▸ **WORK REQUEST**
Work out how many lines below contain "货币金融学". Provide only the figure.

Stored data:
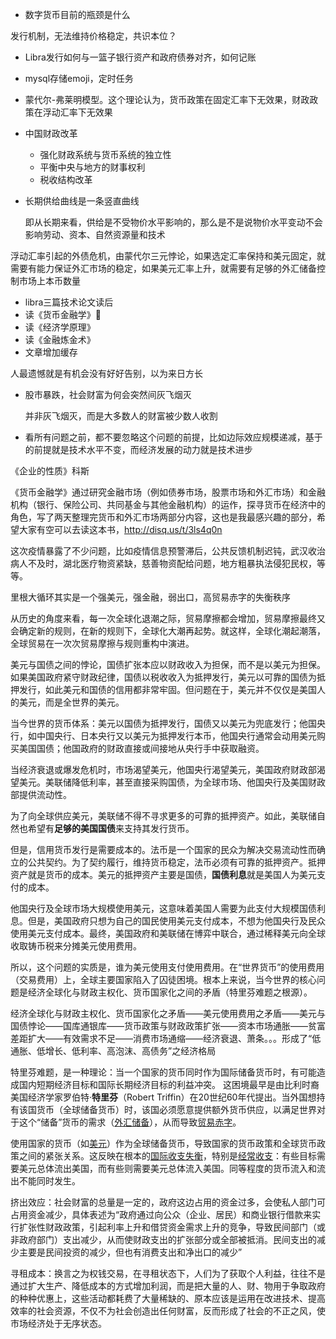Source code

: - 数字货币目前的瓶颈是什么

发行机制，无法维持价格稳定，共识本位？

- Libra发行如何与一篮子银行资产和政府债券对齐，如何记账

- mysql存储emoji，定时任务

- 蒙代尔-弗莱明模型。这个理论认为，货币政策在固定汇率下无效果，财政政策在浮动汇率下无效果

- 中国财政改革
  - 强化财政系统与货币系统的独立性
  - 平衡中央与地方的财事权利
  - 税收结构改革

- 长期供给曲线是一条竖直曲线

  即从长期来看，供给是不受物价水平影响的，那么是不是说物价水平变动不会影响劳动、资本、自然资源量和技术



浮动汇率引起的外债危机，由蒙代尔三元悖论，如果选定汇率保持和美元固定，就需要有能力保证外汇市场的稳定，如果美元汇率上升，就需要有足够的外汇储备控制市场上本币数量







- libra三篇技术论文读后
- 读《货币金融学》🐶
- 读《经济学原理》
- 读《金融炼金术》
- 文章增加缓存

人最遗憾就是有机会没有好好告别，以为来日方长



- 股市暴跌，社会财富为何会突然间灰飞烟灭

  并非灰飞烟灭，而是大多数人的财富被少数人收割

- 看所有问题之前，都不要忽略这个问题的前提，比如边际效应规模递减，基于的前提就是技术水平不变，而经济发展的动力就是技术进步

《企业的性质》科斯



《货币金融学》通过研究金融市场（例如债券市场，股票市场和外汇市场）和金融机构（银行、保险公司、共同基金与其他金融机构）的运作，探寻货币在经济中的角色，写了两天整理完货币和外汇市场两部分内容，这也是我最感兴趣的部分，希望大家有空可以去读这本书，http://disq.us/t/3ls4q0n







这次疫情暴露了不少问题，比如疫情信息预警滞后，公共反馈机制迟钝，武汉收治病人不及时，湖北医疗物资紧缺，慈善物资配给问题，地方粗暴执法侵犯民权，等等。



里根大循环其实是一个强美元，强金融，弱出口，高贸易赤字的失衡秩序



从历史的角度来看，每一次全球化退潮之际，贸易摩擦都会增加，贸易摩擦最终又会确定新的规则，在新的规则下，全球化大潮再起势。就这样，全球化潮起潮落，全球贸易在一次次贸易摩擦与规则重构中演进。















美元与国债之间的悖论，国债扩张本应以财政收入为担保，而不是以美元为担保。如果美国政府紧守财政纪律，国债以税收收入为抵押发行，美元以可靠的国债为抵押发行，如此美元和国债的信用都非常牢固。但问题在于，美元并不仅仅是美国人的美元，而是全世界的美元。



当今世界的货币体系：美元以国债为抵押发行，国债又以美元为兜底发行；他国央行，如中国央行、日本央行又以美元为抵押发行本币，他国央行通常会动用美元购买美国国债；他国政府的财政直接或间接地从央行手中获取融资。



当经济衰退或爆发危机时，市场渴望美元，他国央行渴望美元，美国政府财政部渴望美元。美联储降低利率，甚至直接采购国债，为全球市场、他国央行及美国财政部提供流动性。



为了向全球供应美元，美联储不得不寻求更多的可靠的抵押资产。如此，美联储自然也希望有**足够的美国国债**来支持其发行货币。





但是，信用货币发行是需要成本的。法币是一个国家的民众为解决交易流动性而确立的公共契约。为了契约履行，维持货币稳定，法币必须有可靠的抵押资产。抵押资产就是货币的成本。美元的抵押资产主要是国债，**国债利息**就是美国人为美元支付的成本。



他国央行及全球市场大规模使用美元，这意味着美国人需要为此支付大规模国债利息。但是，美国政府只想为自己的国民使用美元支付成本，不想为他国央行及民众使用美元支付成本。最终，美国政府和美联储在博弈中联合，通过稀释美元向全球收取铸币税来分摊美元使用费用。



所以，这个问题的实质是，谁为美元使用支付使用费用。在“世界货币”的使用费用（交易费用）上，全球主要国家陷入了囚徒困境。根本上来说，当今世界的核心问题是经济全球化与财政主权化、货币国家化之间的矛盾（特里芬难题之根源）。



经济全球化与财政主权化、货币国家化之矛盾——美元使用费用之矛盾——美元与国债悖论——国库通银库——货币政策与财政政策扩张——资本市场通胀——贫富差距扩大——有效需求不足——消费市场通缩——经济衰退、萧条。。。形成了“低通胀、低增长、低利率、高泡沫、高债务”之经济格局





特里芬难题，是一种理论：当一个国家的货币同时作为国际储备货币时，有可能造成国内短期经济目标和国际长期经济目标的利益冲突。 这困境最早是由比利时裔美国经济学家罗伯特·**特里芬**（Robert Triffin）在20世纪60年代提出。当外国想持有该国货币（全球储备货币）时，该国必须愿意提供额外货币供应，以满足世界对于这个“储备”货币的需求（[外汇储备](https://zh.wikipedia.org/wiki/外汇储备)），从而导致[贸易赤字](https://zh.wikipedia.org/wiki/貿易赤字)。

使用国家的货币（如[美元](https://zh.wikipedia.org/wiki/美元)）作为全球储备货币，导致国家的货币政策和全球货币政策之间的紧张关系。这反映在根本的[国际收支失衡](https://zh.wikipedia.org/w/index.php?title=国际收支失衡&action=edit&redlink=1)，特别是[经常收支](https://zh.wikipedia.org/wiki/經常收支)：有些目标需要美元总体流出美国，而有些则需要美元总体流入美国。同等程度的货币流入和流出不能同时发生。



挤出效应：社会财富的总量是一定的，政府这边占用的资金过多，会使私人部门可占用资金减少，具体表述为“政府通过向公众（企业、居民）和商业银行借款来实行扩张性财政政策，引起利率上升和借贷资金需求上升的竞争，导致民间部门（或非政府部门）支出减少，从而使财政支出的扩张部分或全部被抵消。民间支出的减少主要是民间投资的减少，但也有消费支出和净出口的减少”

寻租成本：换言之为权钱交易，在寻租状态下，人们为了获取个人利益，往往不是通过扩大生产、降低成本的方式增加利润，而是把大量的人、财、物用于争取政府的种种优惠上，这些活动都耗费了大量稀缺的、原本应该是运用在改进技术、提高效率的社会资源，不仅不为社会创造出任何财富，反而形成了社会的不正之风，使市场经济处于无序状态。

▸ **YOUR RESPONSE**
2